Methods
This retrospective cohort study evaluated pediatrics patients diagnosed
with HL, ages 4-20 years old at diagnosis, between 1999 and 2018 at
Children’s Hospital Los Angeles (CHLA). Patients were identified by
reviewing an already-existing database of patients maintained for the
purposes of providing direct patient care. All patients who received
ABVD and/or ABVE-PC as initial treatment for newly diagnosed HL were
included. Patients were excluded due to either receiving a different
therapy (e.g. bleomycin, etoposide, doxorubicin,
cyclophosphamide, vincristine, procarbazine and prednisone {BEACOPP}),
incomplete therapy, receiving therapy at an outside institution of CHLA
with incomplete data including pathology reports, treatment
documentation and disease response evaluations.
Demographic information collected included: age at diagnosis as well as
self-reported gender, race, and ethnicity. Prognostic variables
abstracted from the medical record included Ann Arbor staging, presence
of B-symptoms (unexplained weight loss > 10% in the
preceding 6 months, unexplained recurrent fever ≥ 38°C in the preceding
month or recurrent drenching sweats in the preceding month), presence of
splenic involvement, presence of extra-nodal disease, erythrocyte
sedimentation rate at diagnosis, peripheral blood leukocyte count at
diagnosis, and hemoglobin concentration at diagnosis. All chemotherapy
regimens, including changes and deviations, were recorded. Results of
positron emission tomography/computed tomography (PET/CT) were recorded
where available. Total anthracycline doses were recorded in
doxorubicin-equivalent units and reported as mg/m2.

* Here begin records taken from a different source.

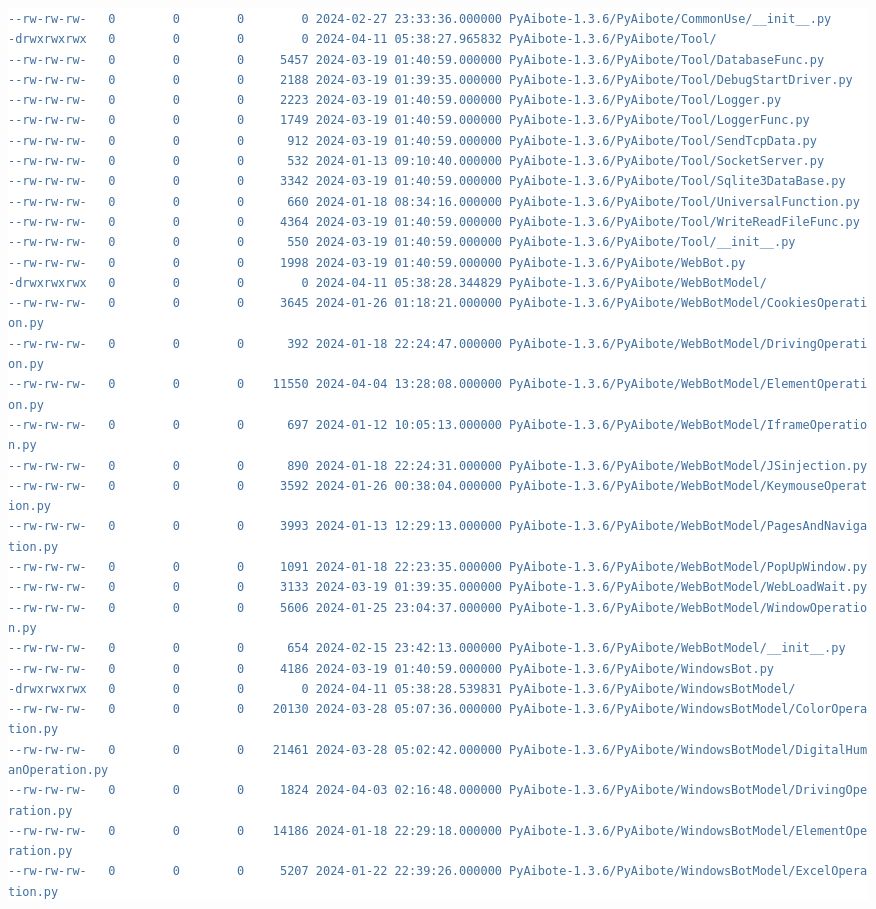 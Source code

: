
 ```diff
--rw-rw-rw-   0        0        0        0 2024-02-27 23:33:36.000000 PyAibote-1.3.6/PyAibote/CommonUse/__init__.py
-drwxrwxrwx   0        0        0        0 2024-04-11 05:38:27.965832 PyAibote-1.3.6/PyAibote/Tool/
--rw-rw-rw-   0        0        0     5457 2024-03-19 01:40:59.000000 PyAibote-1.3.6/PyAibote/Tool/DatabaseFunc.py
--rw-rw-rw-   0        0        0     2188 2024-03-19 01:39:35.000000 PyAibote-1.3.6/PyAibote/Tool/DebugStartDriver.py
--rw-rw-rw-   0        0        0     2223 2024-03-19 01:40:59.000000 PyAibote-1.3.6/PyAibote/Tool/Logger.py
--rw-rw-rw-   0        0        0     1749 2024-03-19 01:40:59.000000 PyAibote-1.3.6/PyAibote/Tool/LoggerFunc.py
--rw-rw-rw-   0        0        0      912 2024-03-19 01:40:59.000000 PyAibote-1.3.6/PyAibote/Tool/SendTcpData.py
--rw-rw-rw-   0        0        0      532 2024-01-13 09:10:40.000000 PyAibote-1.3.6/PyAibote/Tool/SocketServer.py
--rw-rw-rw-   0        0        0     3342 2024-03-19 01:40:59.000000 PyAibote-1.3.6/PyAibote/Tool/Sqlite3DataBase.py
--rw-rw-rw-   0        0        0      660 2024-01-18 08:34:16.000000 PyAibote-1.3.6/PyAibote/Tool/UniversalFunction.py
--rw-rw-rw-   0        0        0     4364 2024-03-19 01:40:59.000000 PyAibote-1.3.6/PyAibote/Tool/WriteReadFileFunc.py
--rw-rw-rw-   0        0        0      550 2024-03-19 01:40:59.000000 PyAibote-1.3.6/PyAibote/Tool/__init__.py
--rw-rw-rw-   0        0        0     1998 2024-03-19 01:40:59.000000 PyAibote-1.3.6/PyAibote/WebBot.py
-drwxrwxrwx   0        0        0        0 2024-04-11 05:38:28.344829 PyAibote-1.3.6/PyAibote/WebBotModel/
--rw-rw-rw-   0        0        0     3645 2024-01-26 01:18:21.000000 PyAibote-1.3.6/PyAibote/WebBotModel/CookiesOperation.py
--rw-rw-rw-   0        0        0      392 2024-01-18 22:24:47.000000 PyAibote-1.3.6/PyAibote/WebBotModel/DrivingOperation.py
--rw-rw-rw-   0        0        0    11550 2024-04-04 13:28:08.000000 PyAibote-1.3.6/PyAibote/WebBotModel/ElementOperation.py
--rw-rw-rw-   0        0        0      697 2024-01-12 10:05:13.000000 PyAibote-1.3.6/PyAibote/WebBotModel/IframeOperation.py
--rw-rw-rw-   0        0        0      890 2024-01-18 22:24:31.000000 PyAibote-1.3.6/PyAibote/WebBotModel/JSinjection.py
--rw-rw-rw-   0        0        0     3592 2024-01-26 00:38:04.000000 PyAibote-1.3.6/PyAibote/WebBotModel/KeymouseOperation.py
--rw-rw-rw-   0        0        0     3993 2024-01-13 12:29:13.000000 PyAibote-1.3.6/PyAibote/WebBotModel/PagesAndNavigation.py
--rw-rw-rw-   0        0        0     1091 2024-01-18 22:23:35.000000 PyAibote-1.3.6/PyAibote/WebBotModel/PopUpWindow.py
--rw-rw-rw-   0        0        0     3133 2024-03-19 01:39:35.000000 PyAibote-1.3.6/PyAibote/WebBotModel/WebLoadWait.py
--rw-rw-rw-   0        0        0     5606 2024-01-25 23:04:37.000000 PyAibote-1.3.6/PyAibote/WebBotModel/WindowOperation.py
--rw-rw-rw-   0        0        0      654 2024-02-15 23:42:13.000000 PyAibote-1.3.6/PyAibote/WebBotModel/__init__.py
--rw-rw-rw-   0        0        0     4186 2024-03-19 01:40:59.000000 PyAibote-1.3.6/PyAibote/WindowsBot.py
-drwxrwxrwx   0        0        0        0 2024-04-11 05:38:28.539831 PyAibote-1.3.6/PyAibote/WindowsBotModel/
--rw-rw-rw-   0        0        0    20130 2024-03-28 05:07:36.000000 PyAibote-1.3.6/PyAibote/WindowsBotModel/ColorOperation.py
--rw-rw-rw-   0        0        0    21461 2024-03-28 05:02:42.000000 PyAibote-1.3.6/PyAibote/WindowsBotModel/DigitalHumanOperation.py
--rw-rw-rw-   0        0        0     1824 2024-04-03 02:16:48.000000 PyAibote-1.3.6/PyAibote/WindowsBotModel/DrivingOperation.py
--rw-rw-rw-   0        0        0    14186 2024-01-18 22:29:18.000000 PyAibote-1.3.6/PyAibote/WindowsBotModel/ElementOperation.py
--rw-rw-rw-   0        0        0     5207 2024-01-22 22:39:26.000000 PyAibote-1.3.6/PyAibote/WindowsBotModel/ExcelOperation.py
```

Echocardiogram and pulmonary function testing results were recorded
where available. OS was defined as the time from diagnosis to death of
any cause. EFS was defined as the time from diagnosis to death,
relapse/progression of disease, or diagnosis of a secondary malignancy.
Descriptive analyses were performed using the Student’s t-test or
Fisher’s exact test for continuous or dichotomous variables,
respectively. Survival analysis was performed using the Kaplan-Meier
life table method. All analyses followed an intention-to-treat
principle, guided by the initial therapy chosen. Late effects were
analyzed and including secondary malignancy, pulmonary toxicity and
cardiomyopathy determined by shortening fraction <29%. We
assessed treatment response from the available radiology reports, which
included CT and PET/CT. Disease response was assessed by change in
maximum SUV, change in the size of lymph nodes, and, if available, the
Deauville score. All analyses were carried out on the R Project for
Statistical Computing version 3.
All study protocols were carried out under supervision of the IRB and in
compliance with the Declaration of Helsinki.